Published online Oct 6, 2023. doi: 10.12998/wjcc.v11.i28.6812
Peer-review started: May 26, 2023
First decision: August 24, 2023
Revised: September 1, 2023
Accepted: September 11, 2023
Article in press: September 11, 2023
Published online: October 6, 2023
Processing time: 122 Days and 5.7 Hours
Skin cancer is a common malignant tumor in dermatology. A large area must be excised to ensure a negative incisal margin on huge frontotemporal skin cancer, and it is difficult to treat the wound. In the past, treatment with skin grafting and pressure dressing was easy to cause complications such as wound infections, subcutaneous effusion, skin necrosis, and contracture. Negative pressure wound therapy (NPWT) has been applied to treat huge frontotemporal skin cancer.
Herein, we report the case of a 92-year-old woman with huge frontotemporal skin cancer. The patient presented to the surgery department complaining of ruptured bleeding and pain in a right frontal mass. The tumor was pathologically diagnosed as highly differentiated squamous cell carcinoma. The patient underwent skin cancer surgery and skin grafting, after which NPWT was used. She did not experience a relapse during the three-year follow-up period.
NPWT is of great clinical value in the postoperative treatment of skin cancer. It is not only inexpensive but also can effectively reduce the risk of surgical effusion, infection, and flap necrosis.

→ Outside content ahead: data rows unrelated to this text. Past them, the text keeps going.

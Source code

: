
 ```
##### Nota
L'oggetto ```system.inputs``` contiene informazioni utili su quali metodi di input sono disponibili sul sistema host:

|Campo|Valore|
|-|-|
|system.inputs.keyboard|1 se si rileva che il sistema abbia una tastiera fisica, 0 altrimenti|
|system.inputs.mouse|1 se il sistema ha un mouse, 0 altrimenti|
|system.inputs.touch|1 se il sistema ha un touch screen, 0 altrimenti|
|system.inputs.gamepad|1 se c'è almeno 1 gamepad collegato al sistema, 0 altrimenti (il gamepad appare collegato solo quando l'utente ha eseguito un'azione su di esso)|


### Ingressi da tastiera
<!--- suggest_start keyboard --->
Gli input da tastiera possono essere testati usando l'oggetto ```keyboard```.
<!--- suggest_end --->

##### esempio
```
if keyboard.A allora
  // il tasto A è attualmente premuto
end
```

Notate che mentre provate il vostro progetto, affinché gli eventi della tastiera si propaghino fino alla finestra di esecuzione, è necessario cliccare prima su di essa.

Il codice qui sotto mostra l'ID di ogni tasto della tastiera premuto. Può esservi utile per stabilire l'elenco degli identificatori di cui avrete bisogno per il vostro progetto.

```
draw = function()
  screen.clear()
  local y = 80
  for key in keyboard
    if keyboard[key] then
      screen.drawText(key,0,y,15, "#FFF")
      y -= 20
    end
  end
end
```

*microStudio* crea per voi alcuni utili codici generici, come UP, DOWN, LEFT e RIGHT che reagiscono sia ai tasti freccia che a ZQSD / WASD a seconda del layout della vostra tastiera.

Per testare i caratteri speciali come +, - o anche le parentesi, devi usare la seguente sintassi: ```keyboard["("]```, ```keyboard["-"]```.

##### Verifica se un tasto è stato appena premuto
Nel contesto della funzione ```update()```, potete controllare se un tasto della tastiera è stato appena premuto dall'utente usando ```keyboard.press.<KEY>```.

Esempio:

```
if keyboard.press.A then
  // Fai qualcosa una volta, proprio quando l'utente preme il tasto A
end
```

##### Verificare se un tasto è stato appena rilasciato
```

Core Tip: The most common types of skin cancer include cutaneous squamous cell carcinoma (SCC), cutaneous basal cell carcinoma, and cutaneous malignant melanoma. The main treatment options are surgery and radiotherapy. We report a 92-year-old woman with skin cancer who had a 4 cm × 5 cm mass on the right forehead. A pathological examination of the right frontal mass confirmed the diagnosis of highly differentiated SCC. After surgical treatment, Negative pressure wound therapy was adjunct. We found that this technology helps to reduce the risk of surgical effusion, infection, and flap necrosis. No recurrence was observed during the three-year follow-up. The patient is still alive.